What is the most salient part of my identity? Is it race? Is it ethnicity? Is it religion? What were my experiences?Dr. Jennifer Noble
PARENTING THROUGH THE PHENOTYPE
A lot of us tend to define people by how they look, by what their phenotype is, according to Noble.
“If a parent could understand [that], then when a kid comes home and says, ‘Oh, I’m not Costa Rican, because I don’t look that,’ then the parent can be like, ‘All right, I know that’s a real thing. Let me not dismiss it. Let me not try to fix it. Let’s just sit in that,'” Noble says. “‘Let’s look at the reality of, yeah, they said, what? Because your skin color is too light? Oh, well, do you think there are lighter Costa Ricans?
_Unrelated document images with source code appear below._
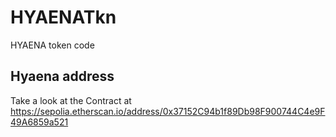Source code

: # HYAENATkn
HYAENA token code

## Hyaena address

Take a look at the Contract at https://sepolia.etherscan.io/address/0x37152C94b1f89Db98F900744C4e9F49A6859a521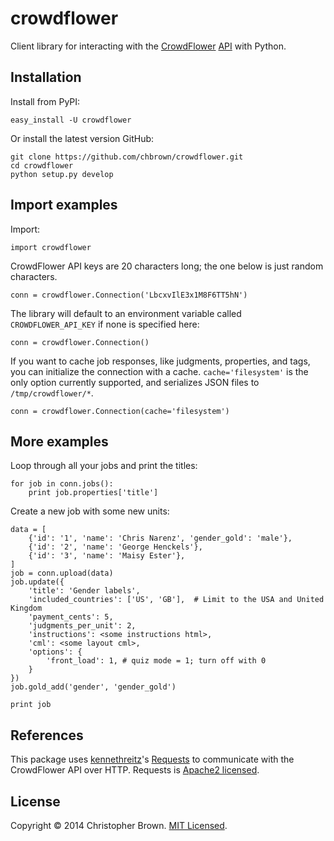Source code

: # crowdflower

Client library for interacting with the [CrowdFlower](http://www.crowdflower.com/) [API](http://success.crowdflower.com/customer/portal/articles/1288323-api-documentation) with Python.


## Installation

Install from PyPI:

    easy_install -U crowdflower

Or install the latest version GitHub:

    git clone https://github.com/chbrown/crowdflower.git
    cd crowdflower
    python setup.py develop


## Import examples

Import:

    import crowdflower

CrowdFlower API keys are 20 characters long; the one below is just random characters.

    conn = crowdflower.Connection('LbcxvIlE3x1M8F6TT5hN')

The library will default to an environment variable called `CROWDFLOWER_API_KEY` if
none is specified here:

    conn = crowdflower.Connection()

If you want to cache job responses, like judgments, properties, and tags, you
can initialize the connection with a cache. `cache='filesystem'` is the only
option currently supported, and serializes JSON files to `/tmp/crowdflower/*`.

    conn = crowdflower.Connection(cache='filesystem')

## More examples

Loop through all your jobs and print the titles:

    for job in conn.jobs():
        print job.properties['title']

Create a new job with some new units:

    data = [
        {'id': '1', 'name': 'Chris Narenz', 'gender_gold': 'male'},
        {'id': '2', 'name': 'George Henckels'},
        {'id': '3', 'name': 'Maisy Ester'},
    ]
    job = conn.upload(data)
    job.update({
        'title': 'Gender labels',
        'included_countries': ['US', 'GB'],  # Limit to the USA and United Kingdom
        'payment_cents': 5,
        'judgments_per_unit': 2,
        'instructions': <some instructions html>,
        'cml': <some layout cml>,
        'options': {
            'front_load': 1, # quiz mode = 1; turn off with 0
        }
    })
    job.gold_add('gender', 'gender_gold')

    print job


## References

This package uses [kennethreitz](https://github.com/kennethreitz)'s [Requests](http://docs.python-requests.org/en/latest/api/) to communicate with the CrowdFlower API over HTTP. Requests is [Apache2 licensed](http://docs.python-requests.org/en/latest/user/intro/#apache2-license).


## License

Copyright © 2014 Christopher Brown. [MIT Licensed](https://raw.github.com/chbrown/crowdflower/master/LICENSE).
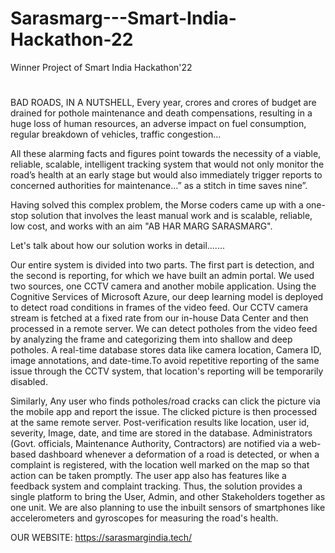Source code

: # Sarasmarg---Smart-India-Hackathon-22
Winner Project of Smart India Hackathon'22
# 
#
BAD ROADS, IN A NUTSHELL, Every year, crores and crores of budget are drained for pothole maintenance and death compensations, resulting in a huge loss of human resources, an adverse impact on fuel consumption, regular breakdown of vehicles, traffic congestion…

All these alarming facts and figures point towards the necessity of a viable, reliable, scalable, intelligent tracking system that would not only monitor the road’s health at an early stage but would also immediately trigger reports to concerned authorities for maintenance…” as a stitch in time saves nine”.

Having solved this complex problem, the Morse coders came up with a one-stop solution that involves the least manual work and is scalable, reliable, low cost, and works with an aim "AB HAR MARG SARASMARG".

Let's talk about how our solution works in detail.......

Our entire system is divided into two parts. The first part is detection, and the second is reporting, for which we have built an admin portal. We used two sources, one CCTV camera and another mobile application. Using the Cognitive Services of Microsoft Azure, our deep learning model is deployed to detect road conditions in frames of the video feed. Our CCTV camera stream is fetched at a fixed rate from our in-house Data Center and then processed in a remote server. We can detect potholes from the video feed by analyzing the frame and categorizing them into shallow and deep potholes. A real-time database stores data like camera location, Camera ID, image annotations, and date-time.To avoid repetitive reporting of the same issue through the CCTV system, that location's reporting will be temporarily disabled.

Similarly, Any user who finds potholes/road cracks can click the picture via the mobile app and report the issue. The clicked picture is then processed at the same remote server. Post-verification results like location, user id, severity, Image, date, and time are stored in the database. 
Administrators (Govt. officials, Maintenance Authority, Contractors) are notified via a web-based dashboard whenever a deformation of a road is detected, or when a complaint is registered, with the location well marked on the map so that action can be taken promptly.
The user app also has features like a feedback system and complaint tracking. Thus, the solution provides a single platform to bring the User, Admin, and other Stakeholders together as one unit.
We are also planning to use the inbuilt sensors of smartphones like accelerometers and gyroscopes for measuring the road's health.

OUR WEBSITE:
https://sarasmargindia.tech/
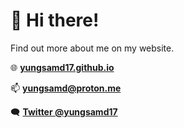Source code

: # 👋 Hi there!

Find out more about me on my website.

🌐 [**yungsamd17.github.io**](https://yungsamd17.github.io)

📫 **yungsamd@proton.me**

🗨️ [**Twitter @yungsamd17**](https://twitter.com/yungsamd17)
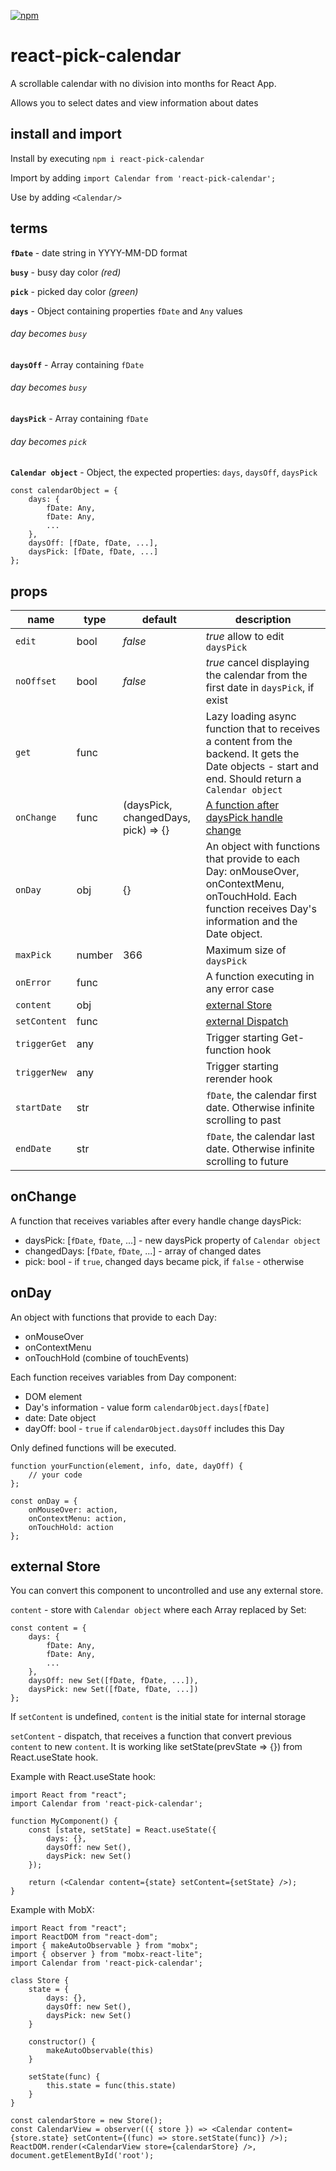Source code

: [![npm](https://img.shields.io/npm/v/react-pick-calendar.svg)](https://www.npmjs.com/package/react-pick-calendar)

# react-pick-calendar

A scrollable calendar with no division into months for React App.

Allows you to select dates and view information about dates

## install and import

Install by executing `npm i react-pick-calendar`

Import by adding `import Calendar from 'react-pick-calendar';`

Use by adding `<Calendar/>`


## terms

**`fDate`** - date string in YYYY-MM-DD format

**`busy`** - busy day color *(red)*

**`pick`** - picked day color *(green)*

**`days`** - Object containing properties `fDate` and `Any` values
###### *day becomes `busy`*

**`daysOff`** - Array containing `fDate`
###### *day becomes `busy`*

**`daysPick`** - Array containing `fDate`
###### *day becomes `pick`*

**`Calendar object`** - Object, the expected properties: `days`, `daysOff`, `daysPick`

    const calendarObject = {
        days: {
            fDate: Any,
            fDate: Any,
            ...
        },
        daysOff: [fDate, fDate, ...],
        daysPick: [fDate, fDate, ...]
    };


## props

| name | type | default | description |
| ------------- | ----------- | ----------- | ----------- |
| `edit` | bool | *false* | *true* allow to edit `daysPick`|
| `noOffset` | bool | *false* | *true* cancel displaying the calendar from the first date in `daysPick`, if exist|
| `get` | func |  | Lazy loading async function that to receives a content from the backend. It gets the Date objects - start and end. Should return a `Calendar object`|
| `onChange` | func | (daysPick, changedDays, pick) => {} | [A function after daysPick handle change](#onchange)|
| `onDay` | obj | {} | An object with functions that provide to each Day: onMouseOver, onContextMenu, onTouchHold. Each function receives Day's information and the Date object.|
| `maxPick` | number | 366 | Maximum size of `daysPick`|
| `onError` | func |  | A function executing in any error case |
| `content` | obj |  | [external Store](#external-store)|
| `setContent` | func |  | [external Dispatch](#external-store)|
| `triggerGet` | any |  | Trigger starting Get-function hook|
| `triggerNew` | any |  | Trigger starting rerender hook|
| `startDate` | str |  | `fDate`, the calendar first date. Otherwise infinite scrolling to past|
| `endDate` | str |  | `fDate`, the calendar last date. Otherwise infinite scrolling to future|


## onChange

A function that receives variables after every handle change daysPick:
- daysPick: [`fDate`, `fDate`, ...] - new daysPick property of `Calendar object`
- changedDays: [`fDate`, `fDate`, ...] - array of changed dates
- pick: bool - if `true`, changed days became pick, if `false` - otherwise


## onDay

An object with functions that provide to each Day:
- onMouseOver
- onContextMenu
- onTouchHold (combine of touchEvents)

Each function receives variables from Day component:
- DOM element
- Day's information - value form `calendarObject.days[fDate]`
- date: Date object
- dayOff: bool - `true` if `calendarObject.daysOff` includes this Day

Only defined functions will be executed.

    function yourFunction(element, info, date, dayOff) {
        // your code
    };
    
    const onDay = {
        onMouseOver: action,
        onContextMenu: action,
        onTouchHold: action
    };


## external Store

You can convert this component to uncontrolled and use any external store.

`content` - store with `Calendar object` where each Array replaced by Set:

    const content = {
        days: {
            fDate: Any,
            fDate: Any,
            ...
        },
        daysOff: new Set([fDate, fDate, ...]),
        daysPick: new Set([fDate, fDate, ...])
    };

If `setContent` is undefined, `content` is the initial state for internal storage

`setContent` - dispatch, that receives a function that convert previous `content` to new `content`.
It is working like setState(prevState => {}) from React.useState hook.

Example with React.useState hook:

    import React from "react";
    import Calendar from 'react-pick-calendar';

    function MyComponent() {
        const [state, setState] = React.useState({
            days: {},
            daysOff: new Set(),
            daysPick: new Set()
        });

        return (<Calendar content={state} setContent={setState} />);
    }

Example with MobX:

    import React from "react";
    import ReactDOM from "react-dom";
    import { makeAutoObservable } from "mobx";
    import { observer } from "mobx-react-lite";
    import Calendar from 'react-pick-calendar';

    class Store {
        state = {
            days: {},
            daysOff: new Set(),
            daysPick: new Set()
        }
    
        constructor() {
            makeAutoObservable(this)
        }
    
        setState(func) {
            this.state = func(this.state)
        }
    }

    const calendarStore = new Store();
    const CalendarView = observer(({ store }) => <Calendar content={store.state} setContent={(func) => store.setState(func)} />);
    ReactDOM.render(<CalendarView store={calendarStore} />, document.getElementById('root');
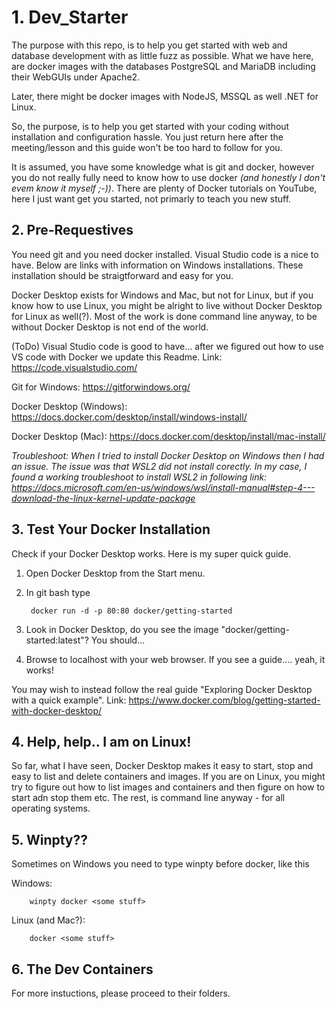 # 1. Dev_Starter

The purpose with this repo, is to help you get started with web and database development with as little fuzz as possible. What we have here, are docker images with the databases PostgreSQL and MariaDB including their WebGUIs under Apache2.

Later, there might be docker images with NodeJS, MSSQL as well .NET for Linux.

So, the purpose, is to help you get started with your coding without installation and configuration hassle. You just return here after the meeting/lesson and this guide won't be too hard to follow for you.

It is assumed, you have some knowledge what is git and docker, however you do not really fully need to know how to use docker _(and honestly I don't evem know it myself ;-))_. There are plenty of Docker tutorials on YouTube, here I just want get you started, not primarly to teach you new stuff.

## 2. Pre-Requestives

You need git and you need docker installed. Visual Studio code is a nice to have. Below are links with information on Windows installations. These installation should be straigtforward and easy for you.

Docker Desktop exists for Windows and Mac, but not for Linux, but if you know how to use Linux, you might be alright to live without Docker Desktop for Linux as well(?). Most of the work is done command line anyway, to be without Docker Desktop is not end of the world.

(ToDo) Visual Studio code is good to have... after we figured out how to use VS code with Docker we update this Readme. Link: https://code.visualstudio.com/

Git for Windows: https://gitforwindows.org/

Docker Desktop (Windows): https://docs.docker.com/desktop/install/windows-install/

Docker Desktop (Mac): https://docs.docker.com/desktop/install/mac-install/

_Troubleshoot: When I tried to install Docker Desktop on Windows then I had an issue. The issue was that WSL2 did not install corectly. In my case, I found a working troubleshoot to install WSL2 in following link: https://docs.microsoft.com/en-us/windows/wsl/install-manual#step-4---download-the-linux-kernel-update-package_

## 3. Test Your Docker Installation

Check if your Docker Desktop works. Here is my super quick guide.

1. Open Docker Desktop from the Start menu.
2. In git bash type

		docker run -d -p 80:80 docker/getting-started
3. Look in Docker Desktop, do you see the image "docker/getting-started:latest"? You should...
4. Browse to localhost with your web browser. If you see a guide.... yeah, it works!

You may wish to instead follow the real guide "Exploring Docker Desktop with a quick example". Link: https://www.docker.com/blog/getting-started-with-docker-desktop/

## 4. Help, help.. I am on Linux!

So far, what I have seen, Docker Desktop makes it easy to start, stop and easy to list and delete containers and images. If you are on Linux, you might try to figure out how to list images and containers and then figure on how to start adn stop them etc. The rest, is command line anyway - for all operating systems.

## 5. Winpty??

Sometimes on Windows you need to type winpty before docker, like this

Windows:

		winpty docker <some stuff>

Linux (and Mac?):

		docker <some stuff>

## 6. The Dev Containers

For more instuctions, please proceed to their folders.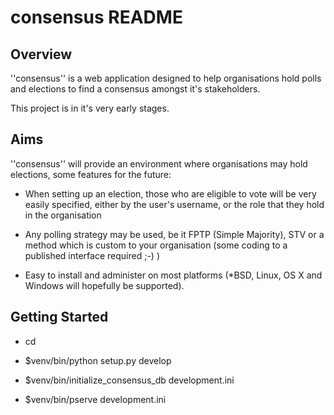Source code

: consensus README
==================

Overview
--------

''consensus'' is a web application designed to help organisations hold polls 
and elections to find a consensus amongst it's stakeholders.

This project is in it's very early stages.

Aims
----

''consensus'' will provide an environment where organisations may hold 
elections, some features for the future:

  * When setting up an election, those who are eligible to vote will be very 
    easily specified, either by the user's username, or the role that they hold
    in the organisation

  * Any polling strategy may be used, be it FPTP (Simple Majority), STV or a
    method which is custom to your organisation (some coding to a published 
    interface required ;-) )

  * Easy to install and administer on most platforms (*BSD, Linux, OS X and 
    Windows will hopefully be supported).
    

Getting Started
---------------

- cd <directory containing this file>

- $venv/bin/python setup.py develop

- $venv/bin/initialize_consensus_db development.ini

- $venv/bin/pserve development.ini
Well, let’s look at that and let’s challenge whatever they’re presenting,’ but you get a chance to validate that kid’s experience.
“The parent is now able to say, ‘You’re getting comments on your phenotype. I’m gonna go there with you. Let’s talk more about phenotype. Let me educate you about phenotype. Let me let you be OK with phenotype because it’s not tied to your culture. You still can have access to all your cultures, you can still do all the things. We’re still gonna be your parents and those are still gonna be your ancestors,'” she says.
Tools like those give the parents some “fighting material” to work with for their kids, which helps empower the child, according to Noble. “And that’s where you build that resilience and the confidence.”